[Source texts of formatted documents]
──────────

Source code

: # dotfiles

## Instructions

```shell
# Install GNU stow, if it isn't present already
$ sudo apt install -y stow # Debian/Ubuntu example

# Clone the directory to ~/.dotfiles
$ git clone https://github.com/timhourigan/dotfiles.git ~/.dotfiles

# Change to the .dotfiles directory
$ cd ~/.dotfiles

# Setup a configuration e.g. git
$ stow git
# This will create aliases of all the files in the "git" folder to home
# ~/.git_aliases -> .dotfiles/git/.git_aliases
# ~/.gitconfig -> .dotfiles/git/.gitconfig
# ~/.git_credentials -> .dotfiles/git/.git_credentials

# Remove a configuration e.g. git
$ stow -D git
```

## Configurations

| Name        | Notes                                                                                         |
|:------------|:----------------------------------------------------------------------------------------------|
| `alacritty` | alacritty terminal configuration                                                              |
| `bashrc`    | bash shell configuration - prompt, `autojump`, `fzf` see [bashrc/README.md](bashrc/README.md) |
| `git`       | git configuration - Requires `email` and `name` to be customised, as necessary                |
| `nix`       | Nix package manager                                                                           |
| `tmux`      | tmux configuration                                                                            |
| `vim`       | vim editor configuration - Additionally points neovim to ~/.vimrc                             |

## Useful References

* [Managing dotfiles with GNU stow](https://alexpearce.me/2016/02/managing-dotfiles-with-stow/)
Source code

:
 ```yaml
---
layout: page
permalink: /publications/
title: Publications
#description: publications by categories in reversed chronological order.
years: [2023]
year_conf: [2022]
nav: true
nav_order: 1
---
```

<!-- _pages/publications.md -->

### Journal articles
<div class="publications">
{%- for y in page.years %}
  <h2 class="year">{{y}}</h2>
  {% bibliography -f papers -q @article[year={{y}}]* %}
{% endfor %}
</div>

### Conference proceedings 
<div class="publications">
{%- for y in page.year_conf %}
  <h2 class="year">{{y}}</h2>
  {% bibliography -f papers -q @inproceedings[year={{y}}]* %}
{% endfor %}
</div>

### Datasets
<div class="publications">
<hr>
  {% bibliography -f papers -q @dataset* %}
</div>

──────────

**Problem to solve**
Copy the data above exactly. Every line must be included.

**Your solution**
Source code

: # dotfiles

## Instructions

```shell
# Install GNU stow, if it isn't present already
$ sudo apt install -y stow # Debian/Ubuntu example

# Clone the directory to ~/.dotfiles
$ git clone https://github.com/timhourigan/dotfiles.git ~/.dotfiles

# Change to the .dotfiles directory
$ cd ~/.dotfiles

# Setup a configuration e.g. git
$ stow git
# This will create aliases of all the files in the "git" folder to home
# ~/.git_aliases -> .dotfiles/git/.git_aliases
# ~/.gitconfig -> .dotfiles/git/.gitconfig
# ~/.git_credentials -> .dotfiles/git/.git_credentials

# Remove a configuration e.g. git
$ stow -D git
```

## Configurations

| Name        | Notes                                                                                         |
|:------------|:----------------------------------------------------------------------------------------------|
| `alacritty` | alacritty terminal configuration                                                              |
| `bashrc`    | bash shell configuration - prompt, `autojump`, `fzf` see [bashrc/README.md](bashrc/README.md) |
| `git`       | git configuration - Requires `email` and `name` to be customised, as necessary                |
| `nix`       | Nix package manager                                                                           |
| `tmux`      | tmux configuration                                                                            |
| `vim`       | vim editor configuration - Additionally points neovim to ~/.vimrc                             |

## Useful References

* [Managing dotfiles with GNU stow](https://alexpearce.me/2016/02/managing-dotfiles-with-stow/)
Source code

:
 ```yaml
---
layout: page
permalink: /publications/
title: Publications
#description: publications by categories in reversed chronological order.
years: [2023]
year_conf: [2022]
nav: true
nav_order: 1
---
```

<!-- _pages/publications.md -->

### Journal articles
<div class="publications">
{%- for y in page.years %}
  <h2 class="year">{{y}}</h2>
  {% bibliography -f papers -q @article[year={{y}}]* %}
{% endfor %}
</div>

### Conference proceedings 
<div class="publications">
{%- for y in page.year_conf %}
  <h2 class="year">{{y}}</h2>
  {% bibliography -f papers -q @inproceedings[year={{y}}]* %}
{% endfor %}
</div>

### Datasets
<div class="publications">
<hr>
  {% bibliography -f papers -q @dataset* %}
</div>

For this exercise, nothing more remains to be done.